(Source texts of formatted documents)
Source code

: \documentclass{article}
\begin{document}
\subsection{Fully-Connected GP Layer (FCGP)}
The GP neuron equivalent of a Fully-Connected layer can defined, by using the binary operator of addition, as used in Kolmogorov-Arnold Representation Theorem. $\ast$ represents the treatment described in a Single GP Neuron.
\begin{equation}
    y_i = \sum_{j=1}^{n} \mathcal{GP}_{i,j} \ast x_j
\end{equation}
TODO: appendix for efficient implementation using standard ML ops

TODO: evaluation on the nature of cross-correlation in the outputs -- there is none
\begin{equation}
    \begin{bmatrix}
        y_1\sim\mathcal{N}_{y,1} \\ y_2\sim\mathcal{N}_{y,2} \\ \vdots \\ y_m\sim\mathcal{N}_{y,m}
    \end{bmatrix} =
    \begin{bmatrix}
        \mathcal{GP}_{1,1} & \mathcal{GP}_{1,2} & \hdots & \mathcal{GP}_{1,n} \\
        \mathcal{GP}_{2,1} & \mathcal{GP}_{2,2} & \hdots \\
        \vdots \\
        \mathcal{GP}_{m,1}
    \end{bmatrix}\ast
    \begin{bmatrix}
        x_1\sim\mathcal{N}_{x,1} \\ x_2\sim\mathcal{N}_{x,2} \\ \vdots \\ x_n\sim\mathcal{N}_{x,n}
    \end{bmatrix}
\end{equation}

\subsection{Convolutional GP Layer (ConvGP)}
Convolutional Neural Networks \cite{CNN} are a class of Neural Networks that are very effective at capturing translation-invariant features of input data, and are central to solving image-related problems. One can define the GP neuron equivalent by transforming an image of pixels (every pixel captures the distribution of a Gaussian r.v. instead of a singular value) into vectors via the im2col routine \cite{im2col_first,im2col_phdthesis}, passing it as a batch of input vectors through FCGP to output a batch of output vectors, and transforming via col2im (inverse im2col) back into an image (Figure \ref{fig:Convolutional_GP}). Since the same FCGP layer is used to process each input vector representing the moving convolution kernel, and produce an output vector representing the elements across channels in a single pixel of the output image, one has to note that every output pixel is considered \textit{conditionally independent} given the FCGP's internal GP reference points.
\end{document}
--
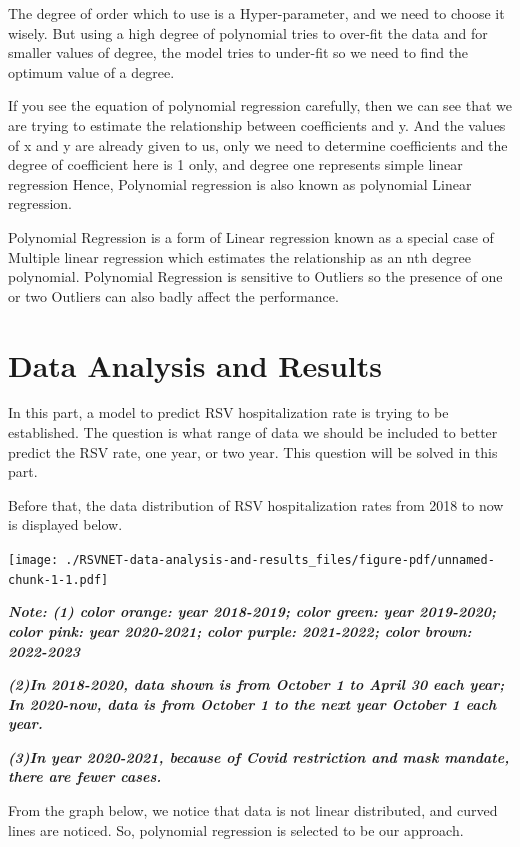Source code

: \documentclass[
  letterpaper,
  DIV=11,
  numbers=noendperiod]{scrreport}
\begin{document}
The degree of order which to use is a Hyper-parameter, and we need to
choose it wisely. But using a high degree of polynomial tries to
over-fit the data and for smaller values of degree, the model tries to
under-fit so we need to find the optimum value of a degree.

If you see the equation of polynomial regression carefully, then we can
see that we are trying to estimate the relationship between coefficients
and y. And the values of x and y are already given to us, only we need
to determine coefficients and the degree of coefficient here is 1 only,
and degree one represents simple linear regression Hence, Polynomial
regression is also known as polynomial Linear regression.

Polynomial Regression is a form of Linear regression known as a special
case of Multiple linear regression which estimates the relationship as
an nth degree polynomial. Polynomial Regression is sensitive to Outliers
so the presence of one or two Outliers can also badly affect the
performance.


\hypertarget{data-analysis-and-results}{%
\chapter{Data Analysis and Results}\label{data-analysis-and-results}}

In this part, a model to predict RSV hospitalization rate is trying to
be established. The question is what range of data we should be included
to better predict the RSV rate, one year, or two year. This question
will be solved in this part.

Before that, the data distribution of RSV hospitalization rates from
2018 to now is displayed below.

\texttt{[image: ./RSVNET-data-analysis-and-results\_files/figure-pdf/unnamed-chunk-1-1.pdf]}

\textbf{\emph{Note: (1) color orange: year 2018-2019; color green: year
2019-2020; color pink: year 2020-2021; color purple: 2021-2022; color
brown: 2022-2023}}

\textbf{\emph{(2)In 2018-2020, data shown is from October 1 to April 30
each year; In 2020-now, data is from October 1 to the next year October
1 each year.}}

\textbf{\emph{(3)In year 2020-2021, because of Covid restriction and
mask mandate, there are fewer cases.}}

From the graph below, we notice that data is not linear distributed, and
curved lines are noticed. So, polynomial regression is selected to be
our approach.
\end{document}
--
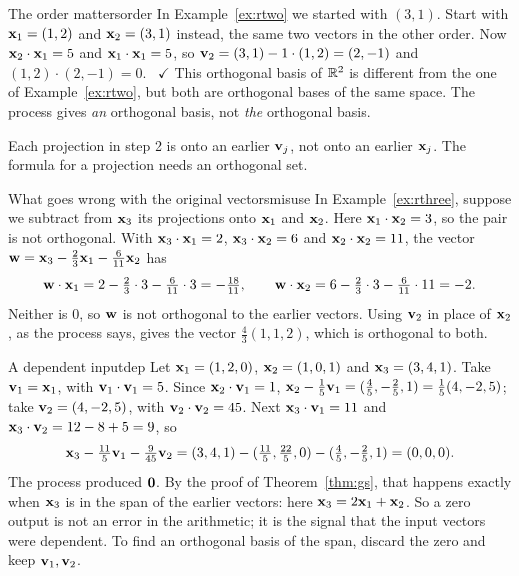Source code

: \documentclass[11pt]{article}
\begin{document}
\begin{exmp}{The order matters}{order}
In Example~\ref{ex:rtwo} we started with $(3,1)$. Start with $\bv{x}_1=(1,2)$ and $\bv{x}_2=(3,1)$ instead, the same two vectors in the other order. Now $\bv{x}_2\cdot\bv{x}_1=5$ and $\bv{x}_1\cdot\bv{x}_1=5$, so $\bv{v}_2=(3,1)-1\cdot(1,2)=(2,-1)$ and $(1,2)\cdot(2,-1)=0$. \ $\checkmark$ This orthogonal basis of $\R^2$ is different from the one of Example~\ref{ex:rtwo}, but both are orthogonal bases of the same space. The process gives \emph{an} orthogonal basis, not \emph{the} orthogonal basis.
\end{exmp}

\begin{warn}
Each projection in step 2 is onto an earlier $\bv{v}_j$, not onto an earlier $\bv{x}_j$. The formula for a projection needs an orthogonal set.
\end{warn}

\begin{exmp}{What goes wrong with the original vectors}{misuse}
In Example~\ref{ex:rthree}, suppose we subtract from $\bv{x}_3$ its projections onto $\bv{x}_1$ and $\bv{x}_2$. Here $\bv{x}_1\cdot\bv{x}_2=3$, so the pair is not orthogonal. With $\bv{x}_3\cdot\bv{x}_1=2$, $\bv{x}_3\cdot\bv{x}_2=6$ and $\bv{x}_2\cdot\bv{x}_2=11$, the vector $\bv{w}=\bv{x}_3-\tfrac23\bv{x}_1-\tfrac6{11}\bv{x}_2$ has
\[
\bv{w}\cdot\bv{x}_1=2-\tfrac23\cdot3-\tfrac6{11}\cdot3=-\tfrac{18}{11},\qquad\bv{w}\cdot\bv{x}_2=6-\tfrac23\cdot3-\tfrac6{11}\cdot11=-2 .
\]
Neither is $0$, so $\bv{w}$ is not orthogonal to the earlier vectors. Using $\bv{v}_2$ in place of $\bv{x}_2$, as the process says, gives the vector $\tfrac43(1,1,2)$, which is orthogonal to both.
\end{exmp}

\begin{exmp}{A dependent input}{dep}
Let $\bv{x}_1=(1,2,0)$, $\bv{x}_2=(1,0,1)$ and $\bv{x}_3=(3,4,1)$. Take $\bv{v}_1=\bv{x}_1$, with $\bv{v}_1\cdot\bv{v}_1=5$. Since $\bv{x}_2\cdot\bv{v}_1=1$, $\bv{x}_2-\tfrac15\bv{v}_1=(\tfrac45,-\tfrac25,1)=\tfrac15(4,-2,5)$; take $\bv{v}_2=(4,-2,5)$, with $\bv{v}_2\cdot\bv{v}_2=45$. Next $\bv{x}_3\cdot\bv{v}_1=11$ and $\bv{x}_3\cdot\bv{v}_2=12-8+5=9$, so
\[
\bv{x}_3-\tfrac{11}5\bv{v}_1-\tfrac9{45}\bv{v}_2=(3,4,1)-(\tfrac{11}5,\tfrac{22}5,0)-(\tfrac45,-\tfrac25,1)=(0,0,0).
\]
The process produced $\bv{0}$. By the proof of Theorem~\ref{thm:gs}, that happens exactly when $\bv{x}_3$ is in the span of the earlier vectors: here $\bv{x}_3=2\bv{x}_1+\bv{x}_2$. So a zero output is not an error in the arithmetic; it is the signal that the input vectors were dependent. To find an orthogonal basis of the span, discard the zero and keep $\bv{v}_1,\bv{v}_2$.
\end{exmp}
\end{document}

▶ [Exercise instructions]: A line belongs in the answer if it contains the word "analysis"; copy every such line from the data above.

▶ [Response]:
\hypertarget{data-analysis-and-results}{%
\chapter{Data Analysis and Results}\label{data-analysis-and-results}}
\texttt{[image: ./RSVNET-data-analysis-and-results\_files/figure-pdf/unnamed-chunk-1-1.pdf]}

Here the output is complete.